Liputan6.com, Jakarta - Driver online curang kembali mencoreng citra layanan transportasi online di Indonesia. Tujuh driver online di Makassar, Sulawesi Selatan, memanfaatkan aplikasi palsu dan terbukti menggunakan illegal access system electronic atau aplikasi Fake GPS.
Mereka diringkus polisi setempat karena menggunakan aplikasi tambahan untuk mengantar 'tuyul' alias penumpang fiktif. Pengemudi seolah-olah sedang mengantar penumpang, padahal mereka sedang berada di rumah.
Advertisement
Baca Juga
Menanggapi hal tersebut, Go-Jek mengatakan memiliki kode etik yang mengatur tala kelola pelayanan mitra driver. Bila ada mitra driver yang terbukti melakukan pelanggaran atau kecurangan, perusahaan ride-sharing itu menegaskan akan mendepaknya.
"Mereka (driver) akan kami kenakan sanksi tegas, termasuk pemutusan hubungan kerja (PHK). Hal ini guna menjaga kualitas layanan kepada pelanggan sekaligus untuk menghargai para mitra-mitra lain yang bekerja keras secara baik dan jujur untuk kehidupan mereka dan keluarga," kata Manajemen Go-Jek kepada Tekno Liputan6.com, Selasa (23/1/2018) di Jakarta.
Sebelumnya, media sosial diramaikan dengan kisah para sopir ojek online yang menjadi korban penipuan order fiktif makanan. Beberapa foto yang beredar di media sosial memperlihatkan wajah sopir ojek online yang tertunduk lesu setelah mengetahui kalau order makanan yang diantarnya palsu.
Menanggapi kejadian yang viral dan menghebohkan warganet tersebut, manajemen Go-Jek mengimbau kepada masyarat agar tak membuat order fiktif yang berdampak merugikan.
"Go-Jek mengimbau kepada masyarakat untuk tidak membuat order palsu yang bermaksud merugikan mitra driver atau pelanggan lainnya," kata manajemen Go-Jek beberapa waktu lalu.
Manipulasi Penumpang dan Lokasi
Terkait order fiktif di Makassar, tujuh driver curang ditangkap di sebuah rumah kos di Jalan Toddopuli, Kecamatan Panakkukang, Makassar. Mereka adalah IGA (31), AQM (25), RJ (25), HR (21), KFP (24), TR (24), dan TB (25).
Kabid Humas Polda Sulsel Kombes Pol Dicky Sondani mengatakan, ketujuh pemuda itu menggunakan aplikasi fiktif untuk mencapai target harian. Aplikasi itu dapat digunakan untuk merekayasa penumpang fiktif.

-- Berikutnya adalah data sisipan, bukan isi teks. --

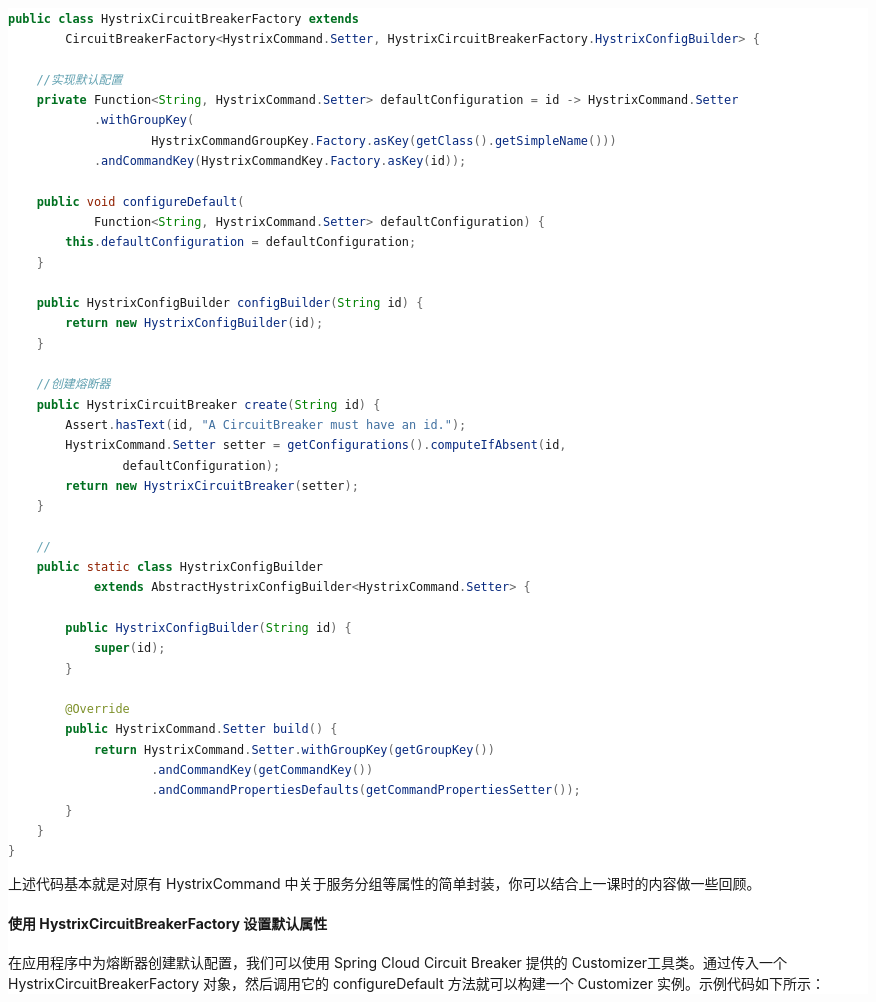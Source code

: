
 ```java
public class HystrixCircuitBreakerFactory extends
        CircuitBreakerFactory<HystrixCommand.Setter, HystrixCircuitBreakerFactory.HystrixConfigBuilder> {
 
    //实现默认配置
    private Function<String, HystrixCommand.Setter> defaultConfiguration = id -> HystrixCommand.Setter
            .withGroupKey(
                    HystrixCommandGroupKey.Factory.asKey(getClass().getSimpleName()))
            .andCommandKey(HystrixCommandKey.Factory.asKey(id));
 
    public void configureDefault(
            Function<String, HystrixCommand.Setter> defaultConfiguration) {
        this.defaultConfiguration = defaultConfiguration;
    }
 
    public HystrixConfigBuilder configBuilder(String id) {
        return new HystrixConfigBuilder(id);
    }
 
    //创建熔断器
    public HystrixCircuitBreaker create(String id) {
        Assert.hasText(id, "A CircuitBreaker must have an id.");
        HystrixCommand.Setter setter = getConfigurations().computeIfAbsent(id,
                defaultConfiguration);
        return new HystrixCircuitBreaker(setter);
    }
 
    //
    public static class HystrixConfigBuilder
            extends AbstractHystrixConfigBuilder<HystrixCommand.Setter> {
 
        public HystrixConfigBuilder(String id) {
            super(id);
        }
 
        @Override
        public HystrixCommand.Setter build() {
            return HystrixCommand.Setter.withGroupKey(getGroupKey())
                    .andCommandKey(getCommandKey())
                    .andCommandPropertiesDefaults(getCommandPropertiesSetter());
        } 
    }
}
```

上述代码基本就是对原有 HystrixCommand 中关于服务分组等属性的简单封装，你可以结合上一课时的内容做一些回顾。

#### 使用 HystrixCircuitBreakerFactory 设置默认属性

在应用程序中为熔断器创建默认配置，我们可以使用 Spring Cloud Circuit Breaker 提供的 Customizer工具类。通过传入一个 HystrixCircuitBreakerFactory 对象，然后调用它的 configureDefault 方法就可以构建一个 Customizer 实例。示例代码如下所示：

"Mereka menginstal aplikasi Mock Location atau Fake GPS, jadi mereka dapat mengendalikan GPS mereka seolah-olah sedang mengantar penumpang," jelasnya.
Tak hanya menggunakan penumpang fiktif, ketujuh pengemudi transportasi online itu juga memanipulasi pendeteksi lokasi agar tak diketahui perusahaan Grab.
Dalam sehari, kata Dicky, setiap pelaku biasanya memanipulasi 15 pesanan penumpang fiktif agar mencapai target yang dibebankan oleh Grab.
"Jadi ada target dari Grab, agar mereka bisa mendapatkan insentif Rp 240 ribu setiap harinya," sambungnya.
Dicky mengungkapkan, ketujuh pelaku belajar modus operandi ini secara autodidak dari internet sejak awal Januari 2018. "Keuntungan mereka sejak saat itu mencapai Rp 50 juta," Dicky menambahkan.
Advertisement
Kecurangan yang Menular
Sementara IGA, salah seorang pelaku illegal access yang diamankan aparat kepolisian, mengaku dirinya sakit hati setelah melihat teman-temannya sesama pengemudi berhasil mencapai target dan mendapatkan insentif harian dengan cara serupa.
"Awalnya selalu lihat teman pakai order fiktif begitu, sakit hati saya. Saya kemudian belajar dan mencari tahu di Internet cara seperti itu," ucap IGA.
Terpisah, Ridzki Kramadribrata, Manajer Direktur PT Solusi Transportasi Indonesia (Grab Indonesia), sangat mengapresiasi penangkapan ketujuh pemuda yang merugikan perusahaannya itu, karena ini pertama kalinya
"Ini luar biasa, karena di seluruh Indonesia ini pertama kalinya ya. Kami sangat mengapresiasi apa yang dilakukan oleh aparat kepolisian, dan semoga ini menjadi efek jera bagi seluruh pengemudi malas yang maka," ucapnya.